## Try it
Retype, exactly as they appear below, the lines between the line holding "### 자동 프록시 생성기" and the line holding "3. 프록시 적용 대상이면", both ends included.

#### Extracted entries

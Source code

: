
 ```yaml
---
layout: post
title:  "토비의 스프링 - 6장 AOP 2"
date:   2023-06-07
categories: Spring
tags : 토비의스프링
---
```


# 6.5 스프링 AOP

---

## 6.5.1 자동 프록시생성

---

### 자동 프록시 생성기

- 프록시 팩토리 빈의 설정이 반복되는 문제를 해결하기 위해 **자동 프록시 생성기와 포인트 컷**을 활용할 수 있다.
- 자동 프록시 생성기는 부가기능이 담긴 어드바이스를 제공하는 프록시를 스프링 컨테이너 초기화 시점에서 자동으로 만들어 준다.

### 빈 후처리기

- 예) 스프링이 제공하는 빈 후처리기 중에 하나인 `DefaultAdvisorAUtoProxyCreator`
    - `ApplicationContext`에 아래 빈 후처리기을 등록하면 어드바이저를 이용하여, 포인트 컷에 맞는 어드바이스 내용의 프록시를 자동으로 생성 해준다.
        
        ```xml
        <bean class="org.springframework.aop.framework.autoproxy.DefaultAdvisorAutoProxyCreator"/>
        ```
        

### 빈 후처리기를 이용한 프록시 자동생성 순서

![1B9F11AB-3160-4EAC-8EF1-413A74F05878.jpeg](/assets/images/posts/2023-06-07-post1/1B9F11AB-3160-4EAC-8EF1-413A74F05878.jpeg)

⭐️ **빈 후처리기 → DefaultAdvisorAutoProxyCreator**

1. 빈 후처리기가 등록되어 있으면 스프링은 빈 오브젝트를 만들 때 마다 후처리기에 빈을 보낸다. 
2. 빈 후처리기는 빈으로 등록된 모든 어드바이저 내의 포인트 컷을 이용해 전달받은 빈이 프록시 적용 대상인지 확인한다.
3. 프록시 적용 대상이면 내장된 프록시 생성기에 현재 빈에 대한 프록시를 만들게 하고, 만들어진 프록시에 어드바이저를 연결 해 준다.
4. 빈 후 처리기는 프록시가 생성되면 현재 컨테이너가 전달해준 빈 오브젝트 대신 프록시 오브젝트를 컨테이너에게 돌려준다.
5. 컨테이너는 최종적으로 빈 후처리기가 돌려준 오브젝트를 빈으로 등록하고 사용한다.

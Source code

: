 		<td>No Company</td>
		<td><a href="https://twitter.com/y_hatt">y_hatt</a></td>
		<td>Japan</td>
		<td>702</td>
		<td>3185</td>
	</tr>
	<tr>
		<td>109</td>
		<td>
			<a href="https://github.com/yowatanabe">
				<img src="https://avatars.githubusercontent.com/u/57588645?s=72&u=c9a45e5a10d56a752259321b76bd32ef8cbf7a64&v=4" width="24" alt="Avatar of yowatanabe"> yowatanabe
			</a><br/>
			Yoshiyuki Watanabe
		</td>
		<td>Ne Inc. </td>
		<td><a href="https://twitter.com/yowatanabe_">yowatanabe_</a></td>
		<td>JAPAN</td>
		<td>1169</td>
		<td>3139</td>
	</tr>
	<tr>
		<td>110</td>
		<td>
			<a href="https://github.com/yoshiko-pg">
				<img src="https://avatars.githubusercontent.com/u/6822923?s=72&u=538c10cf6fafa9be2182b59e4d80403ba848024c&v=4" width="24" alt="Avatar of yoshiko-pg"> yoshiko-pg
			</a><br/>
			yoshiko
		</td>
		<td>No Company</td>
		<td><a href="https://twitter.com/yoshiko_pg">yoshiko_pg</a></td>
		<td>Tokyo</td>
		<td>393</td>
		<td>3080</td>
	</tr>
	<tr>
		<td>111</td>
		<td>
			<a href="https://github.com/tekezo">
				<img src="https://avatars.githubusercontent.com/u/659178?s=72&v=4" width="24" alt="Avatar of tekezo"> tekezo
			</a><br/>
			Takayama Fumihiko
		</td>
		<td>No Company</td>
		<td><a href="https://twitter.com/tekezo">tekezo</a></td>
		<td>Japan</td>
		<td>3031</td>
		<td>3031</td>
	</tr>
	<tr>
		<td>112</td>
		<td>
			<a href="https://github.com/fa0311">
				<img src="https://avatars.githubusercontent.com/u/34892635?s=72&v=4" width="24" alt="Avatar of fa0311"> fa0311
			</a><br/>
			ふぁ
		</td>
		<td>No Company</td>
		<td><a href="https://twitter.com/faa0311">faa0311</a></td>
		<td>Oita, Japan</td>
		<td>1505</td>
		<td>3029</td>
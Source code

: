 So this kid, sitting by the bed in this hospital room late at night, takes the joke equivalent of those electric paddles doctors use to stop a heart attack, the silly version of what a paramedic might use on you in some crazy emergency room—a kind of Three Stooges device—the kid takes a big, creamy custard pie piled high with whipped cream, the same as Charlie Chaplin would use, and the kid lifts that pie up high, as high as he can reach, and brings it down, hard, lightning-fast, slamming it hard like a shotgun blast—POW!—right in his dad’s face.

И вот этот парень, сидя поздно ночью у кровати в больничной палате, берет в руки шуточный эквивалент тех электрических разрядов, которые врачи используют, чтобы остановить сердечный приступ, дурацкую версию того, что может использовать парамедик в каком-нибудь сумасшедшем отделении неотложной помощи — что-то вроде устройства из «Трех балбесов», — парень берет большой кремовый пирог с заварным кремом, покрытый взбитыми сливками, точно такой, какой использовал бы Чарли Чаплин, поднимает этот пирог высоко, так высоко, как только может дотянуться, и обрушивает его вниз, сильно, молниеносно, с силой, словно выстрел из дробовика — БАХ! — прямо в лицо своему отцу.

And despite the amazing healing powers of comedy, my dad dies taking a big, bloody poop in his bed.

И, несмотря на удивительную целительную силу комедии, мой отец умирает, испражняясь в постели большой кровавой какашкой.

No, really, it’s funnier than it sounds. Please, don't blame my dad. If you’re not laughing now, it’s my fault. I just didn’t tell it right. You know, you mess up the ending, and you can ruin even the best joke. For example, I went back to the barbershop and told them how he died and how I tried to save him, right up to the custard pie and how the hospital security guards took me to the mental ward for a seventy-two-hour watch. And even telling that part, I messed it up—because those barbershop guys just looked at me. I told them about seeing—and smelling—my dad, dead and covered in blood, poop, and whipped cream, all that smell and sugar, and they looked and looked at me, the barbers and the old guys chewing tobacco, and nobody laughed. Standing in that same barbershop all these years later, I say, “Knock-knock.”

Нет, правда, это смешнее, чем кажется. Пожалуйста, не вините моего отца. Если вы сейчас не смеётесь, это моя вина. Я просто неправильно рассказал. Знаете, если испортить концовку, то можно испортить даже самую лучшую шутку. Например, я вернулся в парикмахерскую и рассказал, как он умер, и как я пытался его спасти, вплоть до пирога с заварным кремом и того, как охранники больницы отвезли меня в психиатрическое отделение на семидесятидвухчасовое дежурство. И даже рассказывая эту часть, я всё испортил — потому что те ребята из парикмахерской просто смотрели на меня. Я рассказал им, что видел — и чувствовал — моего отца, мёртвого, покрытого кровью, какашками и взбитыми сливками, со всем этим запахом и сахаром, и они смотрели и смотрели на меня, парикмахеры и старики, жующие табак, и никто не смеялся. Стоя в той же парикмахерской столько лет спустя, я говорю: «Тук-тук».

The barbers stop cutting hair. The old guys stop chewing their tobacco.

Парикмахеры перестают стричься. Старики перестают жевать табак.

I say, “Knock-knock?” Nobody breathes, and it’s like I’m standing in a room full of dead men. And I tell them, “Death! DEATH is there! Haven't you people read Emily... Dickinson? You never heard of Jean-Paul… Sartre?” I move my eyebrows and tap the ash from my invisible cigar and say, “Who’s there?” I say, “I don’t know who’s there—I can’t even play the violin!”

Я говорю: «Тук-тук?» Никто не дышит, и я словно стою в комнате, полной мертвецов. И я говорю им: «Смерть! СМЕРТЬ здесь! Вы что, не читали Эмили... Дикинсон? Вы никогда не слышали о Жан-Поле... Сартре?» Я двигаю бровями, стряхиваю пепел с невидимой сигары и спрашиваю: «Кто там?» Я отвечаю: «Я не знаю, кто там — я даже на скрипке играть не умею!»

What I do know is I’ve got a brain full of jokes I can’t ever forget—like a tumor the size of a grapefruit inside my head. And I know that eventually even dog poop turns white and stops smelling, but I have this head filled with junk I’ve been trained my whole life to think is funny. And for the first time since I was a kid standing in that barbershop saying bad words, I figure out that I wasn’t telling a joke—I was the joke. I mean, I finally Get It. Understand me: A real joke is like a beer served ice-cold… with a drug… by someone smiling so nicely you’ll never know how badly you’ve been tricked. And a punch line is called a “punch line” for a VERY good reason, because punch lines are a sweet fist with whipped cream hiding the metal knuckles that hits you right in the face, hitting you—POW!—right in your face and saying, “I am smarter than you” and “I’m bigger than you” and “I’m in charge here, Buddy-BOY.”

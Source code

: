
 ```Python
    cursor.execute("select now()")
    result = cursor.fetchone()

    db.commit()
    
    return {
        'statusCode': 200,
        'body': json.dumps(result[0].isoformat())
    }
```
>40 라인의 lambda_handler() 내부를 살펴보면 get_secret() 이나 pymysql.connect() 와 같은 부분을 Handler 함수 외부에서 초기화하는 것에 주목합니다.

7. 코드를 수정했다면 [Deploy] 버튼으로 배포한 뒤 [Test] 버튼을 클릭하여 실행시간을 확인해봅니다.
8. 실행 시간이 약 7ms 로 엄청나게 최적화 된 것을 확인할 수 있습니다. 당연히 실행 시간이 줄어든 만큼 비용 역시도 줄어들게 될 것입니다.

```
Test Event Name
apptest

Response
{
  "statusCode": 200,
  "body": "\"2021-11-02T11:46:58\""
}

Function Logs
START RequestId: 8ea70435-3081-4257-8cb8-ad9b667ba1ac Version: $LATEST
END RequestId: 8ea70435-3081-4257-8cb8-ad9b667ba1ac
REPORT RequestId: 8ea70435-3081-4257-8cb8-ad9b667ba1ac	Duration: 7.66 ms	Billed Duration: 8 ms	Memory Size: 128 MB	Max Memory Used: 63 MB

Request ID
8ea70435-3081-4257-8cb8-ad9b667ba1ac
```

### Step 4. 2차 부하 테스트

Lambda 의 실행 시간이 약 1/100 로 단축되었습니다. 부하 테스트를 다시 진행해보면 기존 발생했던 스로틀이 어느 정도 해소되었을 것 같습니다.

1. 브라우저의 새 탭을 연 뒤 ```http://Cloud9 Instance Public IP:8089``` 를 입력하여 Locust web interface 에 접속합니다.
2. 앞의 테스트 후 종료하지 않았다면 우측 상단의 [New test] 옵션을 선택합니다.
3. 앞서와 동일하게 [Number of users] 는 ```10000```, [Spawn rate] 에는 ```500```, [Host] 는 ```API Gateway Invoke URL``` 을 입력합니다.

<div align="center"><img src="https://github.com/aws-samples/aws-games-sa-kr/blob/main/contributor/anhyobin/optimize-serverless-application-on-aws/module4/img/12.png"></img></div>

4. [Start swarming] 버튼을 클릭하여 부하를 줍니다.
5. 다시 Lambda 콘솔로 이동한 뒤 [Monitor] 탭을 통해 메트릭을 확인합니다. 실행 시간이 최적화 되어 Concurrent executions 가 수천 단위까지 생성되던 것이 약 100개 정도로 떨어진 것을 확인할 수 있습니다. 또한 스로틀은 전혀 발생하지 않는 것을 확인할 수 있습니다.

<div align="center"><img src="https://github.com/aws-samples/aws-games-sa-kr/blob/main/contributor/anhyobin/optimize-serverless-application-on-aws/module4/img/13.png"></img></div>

########

## Solution below
### 자동 프록시 생성기

- 프록시 팩토리 빈의 설정이 반복되는 문제를 해결하기 위해 **자동 프록시 생성기와 포인트 컷**을 활용할 수 있다.
- 자동 프록시 생성기는 부가기능이 담긴 어드바이스를 제공하는 프록시를 스프링 컨테이너 초기화 시점에서 자동으로 만들어 준다.

### 빈 후처리기

- 예) 스프링이 제공하는 빈 후처리기 중에 하나인 `DefaultAdvisorAUtoProxyCreator`
    - `ApplicationContext`에 아래 빈 후처리기을 등록하면 어드바이저를 이용하여, 포인트 컷에 맞는 어드바이스 내용의 프록시를 자동으로 생성 해준다.
        
        ```xml
        <bean class="org.springframework.aop.framework.autoproxy.DefaultAdvisorAutoProxyCreator"/>
        ```
        

### 빈 후처리기를 이용한 프록시 자동생성 순서

![1B9F11AB-3160-4EAC-8EF1-413A74F05878.jpeg](/assets/images/posts/2023-06-07-post1/1B9F11AB-3160-4EAC-8EF1-413A74F05878.jpeg)

⭐️ **빈 후처리기 → DefaultAdvisorAutoProxyCreator**

1. 빈 후처리기가 등록되어 있으면 스프링은 빈 오브젝트를 만들 때 마다 후처리기에 빈을 보낸다. 
2. 빈 후처리기는 빈으로 등록된 모든 어드바이저 내의 포인트 컷을 이용해 전달받은 빈이 프록시 적용 대상인지 확인한다.
3. 프록시 적용 대상이면 내장된 프록시 생성기에 현재 빈에 대한 프록시를 만들게 하고, 만들어진 프록시에 어드바이저를 연결 해 준다.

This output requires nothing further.